● **Required action**
In this exercise, reproduce the whole listing exactly.

-.-.-

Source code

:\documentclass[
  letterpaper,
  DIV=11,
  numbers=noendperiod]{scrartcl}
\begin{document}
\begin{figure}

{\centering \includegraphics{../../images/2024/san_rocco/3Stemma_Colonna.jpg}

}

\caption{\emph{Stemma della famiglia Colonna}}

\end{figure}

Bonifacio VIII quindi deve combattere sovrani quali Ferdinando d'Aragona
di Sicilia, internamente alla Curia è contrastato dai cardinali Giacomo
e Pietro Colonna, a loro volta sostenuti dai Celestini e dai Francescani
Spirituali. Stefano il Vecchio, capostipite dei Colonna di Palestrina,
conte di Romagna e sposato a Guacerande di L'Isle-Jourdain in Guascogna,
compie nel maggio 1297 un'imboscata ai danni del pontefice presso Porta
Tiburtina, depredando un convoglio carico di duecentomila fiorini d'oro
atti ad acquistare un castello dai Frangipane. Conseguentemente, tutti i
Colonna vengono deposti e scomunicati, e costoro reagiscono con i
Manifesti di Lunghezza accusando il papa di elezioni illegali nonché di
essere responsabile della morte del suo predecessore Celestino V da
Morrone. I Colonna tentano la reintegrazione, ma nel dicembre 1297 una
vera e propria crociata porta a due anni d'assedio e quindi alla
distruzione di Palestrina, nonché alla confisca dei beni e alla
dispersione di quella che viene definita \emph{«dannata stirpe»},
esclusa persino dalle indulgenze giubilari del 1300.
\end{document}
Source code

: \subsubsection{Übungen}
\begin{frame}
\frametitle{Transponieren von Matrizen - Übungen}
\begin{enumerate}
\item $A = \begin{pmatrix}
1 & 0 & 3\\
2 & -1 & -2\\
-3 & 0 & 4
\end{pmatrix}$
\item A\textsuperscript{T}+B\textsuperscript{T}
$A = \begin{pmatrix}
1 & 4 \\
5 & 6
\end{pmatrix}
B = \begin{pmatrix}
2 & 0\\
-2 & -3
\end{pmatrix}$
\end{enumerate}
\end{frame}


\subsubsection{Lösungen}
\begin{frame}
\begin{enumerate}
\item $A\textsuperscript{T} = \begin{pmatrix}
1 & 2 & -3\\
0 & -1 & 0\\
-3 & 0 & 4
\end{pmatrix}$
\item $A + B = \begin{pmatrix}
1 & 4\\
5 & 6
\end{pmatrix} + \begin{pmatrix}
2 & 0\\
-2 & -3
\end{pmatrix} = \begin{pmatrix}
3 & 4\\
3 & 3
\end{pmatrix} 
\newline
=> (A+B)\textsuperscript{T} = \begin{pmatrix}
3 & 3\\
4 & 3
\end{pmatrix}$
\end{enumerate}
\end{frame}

-.-.-

● **Problem solution**
Source code

:\documentclass[
  letterpaper,
  DIV=11,
  numbers=noendperiod]{scrartcl}
\begin{document}
\begin{figure}

{\centering \includegraphics{../../images/2024/san_rocco/3Stemma_Colonna.jpg}

}

\caption{\emph{Stemma della famiglia Colonna}}

\end{figure}

Bonifacio VIII quindi deve combattere sovrani quali Ferdinando d'Aragona
di Sicilia, internamente alla Curia è contrastato dai cardinali Giacomo
e Pietro Colonna, a loro volta sostenuti dai Celestini e dai Francescani
Spirituali. Stefano il Vecchio, capostipite dei Colonna di Palestrina,
conte di Romagna e sposato a Guacerande di L'Isle-Jourdain in Guascogna,
compie nel maggio 1297 un'imboscata ai danni del pontefice presso Porta
Tiburtina, depredando un convoglio carico di duecentomila fiorini d'oro
atti ad acquistare un castello dai Frangipane. Conseguentemente, tutti i
Colonna vengono deposti e scomunicati, e costoro reagiscono con i
Manifesti di Lunghezza accusando il papa di elezioni illegali nonché di
essere responsabile della morte del suo predecessore Celestino V da
Morrone. I Colonna tentano la reintegrazione, ma nel dicembre 1297 una
vera e propria crociata porta a due anni d'assedio e quindi alla
distruzione di Palestrina, nonché alla confisca dei beni e alla
dispersione di quella che viene definita \emph{«dannata stirpe»},
esclusa persino dalle indulgenze giubilari del 1300.
\end{document}
Source code

: \subsubsection{Übungen}
\begin{frame}
\frametitle{Transponieren von Matrizen - Übungen}
\begin{enumerate}
\item $A = \begin{pmatrix}
1 & 0 & 3\\
2 & -1 & -2\\
-3 & 0 & 4
\end{pmatrix}$
\item A\textsuperscript{T}+B\textsuperscript{T}
$A = \begin{pmatrix}
1 & 4 \\
5 & 6
\end{pmatrix}
B = \begin{pmatrix}
2 & 0\\
-2 & -3
\end{pmatrix}$
\end{enumerate}
\end{frame}


\subsubsection{Lösungen}
\begin{frame}
\begin{enumerate}
\item $A\textsuperscript{T} = \begin{pmatrix}
1 & 2 & -3\\
0 & -1 & 0\\
-3 & 0 & 4
\end{pmatrix}$
\item $A + B = \begin{pmatrix}
1 & 4\\
5 & 6
\end{pmatrix} + \begin{pmatrix}
2 & 0\\
-2 & -3
\end{pmatrix} = \begin{pmatrix}
3 & 4\\
3 & 3
\end{pmatrix} 
\newline
=> (A+B)\textsuperscript{T} = \begin{pmatrix}
3 & 3\\
4 & 3
\end{pmatrix}$
\end{enumerate}
\end{frame}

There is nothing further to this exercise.